Anti-inflammatory and anti-periductal fibrosis effects of an anthocyanin complex in Opisthorchis viverrini-infected hamsters.

The pharmacological activities of herbal extracts can be enhanced by complex formation. In this study, we manipulated cyanidin and delphinidin-rich extracts to form an anthocyanin complex (AC) with turmeric and evaluated activity against inflammation and periductal fibrosis in Opisthorchis viverrini-infected hamsters. The AC was prepared from anthocyanins extracted from cobs of purple waxy corn (70%), petals of blue butterfly pea (20%) and turmeric extract (10%), resulting in an enhanced free-radical scavenging capacity. Oral administration of AC (175 and 700 mg/kg body weight) every day for 1 month to O. viverrini-infected hamsters resulted in reduced inflammatory cells and periductal fibrosis. Fourier transform infrared spectroscopy and partial least square discriminant analysis suggested nucleic acid changes in the O. viverrini-infected liver samples, which were partially prevented by the AC treatment. AC reduced 8-oxodG formation, an oxidative DNA damage marker, significantly decreased levels of nitrite in the plasma and alanine aminotransferase activity and increased the ferric reducing ability of plasma. AC also decreased the expression of oxidant-related genes (NF-κB and iNOS) and increased the expression of antioxidant-related genes (CAT, SOD, and GPx). Thus, AC increases free-radical scavenging capacity, decreases inflammation, suppresses oxidative/nitrative stress, and reduces liver injury and periductal fibrosis in O. viverrini-infected hamsters.

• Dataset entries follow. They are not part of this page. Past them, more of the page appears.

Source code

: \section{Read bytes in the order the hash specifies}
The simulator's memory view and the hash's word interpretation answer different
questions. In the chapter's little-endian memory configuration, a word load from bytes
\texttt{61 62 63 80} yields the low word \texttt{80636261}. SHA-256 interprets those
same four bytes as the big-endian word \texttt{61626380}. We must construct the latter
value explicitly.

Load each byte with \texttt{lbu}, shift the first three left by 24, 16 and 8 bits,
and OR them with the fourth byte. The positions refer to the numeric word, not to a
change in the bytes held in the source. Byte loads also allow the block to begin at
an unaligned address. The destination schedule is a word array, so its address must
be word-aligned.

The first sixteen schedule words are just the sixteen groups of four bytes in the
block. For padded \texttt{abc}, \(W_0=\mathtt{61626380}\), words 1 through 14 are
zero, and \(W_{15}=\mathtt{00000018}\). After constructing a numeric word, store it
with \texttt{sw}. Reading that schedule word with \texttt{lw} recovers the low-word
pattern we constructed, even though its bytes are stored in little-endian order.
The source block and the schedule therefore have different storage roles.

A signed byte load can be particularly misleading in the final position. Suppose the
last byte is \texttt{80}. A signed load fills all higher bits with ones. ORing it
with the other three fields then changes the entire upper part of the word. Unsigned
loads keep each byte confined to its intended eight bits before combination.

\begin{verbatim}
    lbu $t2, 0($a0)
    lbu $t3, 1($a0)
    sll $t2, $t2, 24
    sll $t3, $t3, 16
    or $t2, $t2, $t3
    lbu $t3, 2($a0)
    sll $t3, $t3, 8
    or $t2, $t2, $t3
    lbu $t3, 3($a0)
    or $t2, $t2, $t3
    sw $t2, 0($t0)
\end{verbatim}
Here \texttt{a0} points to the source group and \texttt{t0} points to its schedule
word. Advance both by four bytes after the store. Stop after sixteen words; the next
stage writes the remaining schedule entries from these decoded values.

Melatonin inhibits cholangiocarcinoma and reduces liver injury in Opisthorchis viverrini-infected and N-nitrosodimethylamine-treated hamsters.

The human liver fluke Opisthorchis viverrini infection and N-nitrosodimethylamine (NDMA) administration induce cholangiocarcinoma (CCA) and liver injury in hamsters. Melatonin protects against liver injury and reduces the alteration of mitochondrial structure, mitochondrial membrane potential, and mitochondrial pro- and anti-apoptotic pathways in various cancer types. To investigate the chemopreventive effect of melatonin on CCA genesis and liver injury, hamsters were treated with a combination of O. viverrini infection and NDMA concurrently administered with melatonin (10 mg/kg and 50 mg/kg) for 120 days. Melatonin treatment at 50 mg/kg caused a significant reduction in liver/body weight ratios and decreased tumor volumes leading to an increase in the survival of animals. In the tumorous tissues, the high-dose melatonin reduced DNA fragmentation and mitochondrial apoptosis by inducing anti-apoptotic protein (Bcl-2) in the mitochondrial fraction and down-regulating cytochrome c, pro-apoptotic protein (Bax), and caspase-3 in tumor cytosol. Moreover, a high-dose melatonin treatment significantly increased mitochondrial antioxidant enzymes and prevented mitochondrial ultrastructure changes in the tumor. Overall, melatonin has potent chemopreventive effects in inhibiting CCA genesis and also reduces liver injury in hamster CCA, which, in part, might involve in the suppression of CCA by reducing tumor mitochondria alteration.